Viele erinnern sich an jene Ver­sprechen, mit denen der Privati­sierungspolitik der Weg geebnet wurde: Mit dem Verkauf der öffentlichen Daseinsvorsorge an private Investoren sollte alles besser, effizienter und preiswerter werden. Die Betriebskosten­ab­rech­nungen belehren uns eines besseren: Ob Strom-, Gas- oder Wasserpreise – die enormen Preissteigerung der letzten Jahre belasten Mieter und Eigen­tümer gleichermaßen. Die Verbraucher zah­len drauf, während die Privati­sie­rungsbefürworter satte Profite aus den Taschen der Verbraucher pumpen. Allein die Wasserpreise sind seid 2001 um 35% gestiegen. Mit der Teilprivatisierung der Berliner Wasserbetriebe im Rahmen einer so genannten Öffentlich-Privaten „Partner“schaft fand 1999 die größte Teilprivatisierung innerhalb der EU statt. Für 1,68 Mrd. wurden 49,9 % der Wasserbetriebe über eine Holding AG an den Stromriesen RWE und den französischen Wasserkonzern VEOLIA verkauft. Natürlich werden solche Geschäfte juristisch abgesichert, zum einen durch das damalige Teilprivatisierungsgesetz, das später durch das Berliner Betriebegesetz ersetzt wurde, zum anderen durch vertragliche Vereinbarungen, die unter dem Sigel der Verschwiegenheit abgeschlossen wurden. Den Status TOP SECRET – STRENG GEHEIM kennen wir aus Spio­nage­filmen und vermuten strikte Ge­heim­haltung möglicherweise in der Terro­rismus­bekämpfung – aber im Bereich der Wasserversorgung?  Durch „Insider“, also Mitarbeiter der Senats­verwaltung, die selbst empört über die geheimen Vertragsinhalte sind, gelangten einzelne Passagen an die Öffentlichkeit. Aus diesen Passagen ging hervor, dass die privaten Investoren ihre Interessen, nämlich die Minimierung des unternehmerischen Risikos bei gleichzeitiger Zusicherung maximaler Rendite­garantien, die notfalls aus dem verschuldeten Landeshaushalt beglichen werden müssen, optimal absicherten! Und das in einem Vertrag mit einer unbefristeten Laufzeit! 

 

Licht ins Dunkel!

Um Licht ins Dunkel zu bringen und gleichzeitig die Voraussetzungen für eine kostengünstige, bürgernahe Aufhe­bung der Teilprivatisierung zu schaffen, ist ein Gesetzestext formuliert worden, mit dem die vollständige Offenlegung von Verträgen, Beschlüssen und Neben­abreden, die im Zusammenhang mit der Teilprivatisierung stehen, erreicht werden soll. Die zweite Kernforderung des Gesetzes sieht vor, dass Rechts­do­kumente, die nicht offen gelegt werden, unwirksam werden. Die Zielsetzung des Gesetzes ist leicht verständlich und erschließt sich auf den ersten Blick: Was vor Bürgern geheim gehalten wird, dagegen kann sich niemand zur Wehr setzen. Erst die gesetzliche Offenlegung ermöglicht eine unabhängige und öffentliche Überprüfung aller  Ver­tragsdo­­ku­- ­mente auf ihre Rechtmäßigkeit.

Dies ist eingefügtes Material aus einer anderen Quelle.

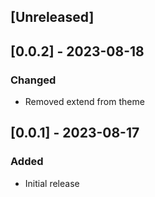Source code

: ## [Unreleased]

## [0.0.2] - 2023-08-18

### Changed

- Removed extend from theme

## [0.0.1] - 2023-08-17

### Added

- Initial release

Mit Hilfe der direkten Demokratie besteht die Möglichkeit, dass auch die Bevölkerung die Gesetzgebung ausüben kann. Allerdings sind die Hürden für ein verbindliches Volksgesetz sehr hoch! Immerhin: Die Hürde für das Volks­be­geh­ren konnte bewältigt werden. Nachdem über 320.000 Menschen mit ihrer Unterschrift das Wasser-Volks­begehren unterstützt haben, kommt es nun am 13. Februar zur Volks­ab­stimmung, dem Volksentscheid, für den 612.000 gültige JA-Stimmen erforderlich sind. Das ist eine gewaltige Heraus­forderung, die nur gelingen kann, wenn viele Menschen ihre eigenen sozialen Kontakte einbringen. Kurz nach dem erfolgreichen Volksbegehren ging der Senat in die Offensive und veröffentlichte EINEN Vertrag mit seiner Änderungsvereinbarungen und behauptet, damit sei der Volksentscheid überflüssig. Nur eines wollte der Senat nicht: Den Gesetzestext des Volksbegehrens übernehmen! 

 

Wer Gesetze macht, bestimmt die Spielregeln

Unterdessen dürften alle Wahlberech­tigten in Berlin die Abstimmungs­unterlagen per Post erhalten haben. In der Broschüre zum Volksentscheid sind alle Argumente dargelegt. Senat und das Abgeordnetenhaus mit aller Gewalt verhindern, indem behauptet wird, dass 

a) der Gesetzestext angeblich verfassungswidrig ist und 

b) das Informationsfreiheitsgesetz alles viel besser regelt.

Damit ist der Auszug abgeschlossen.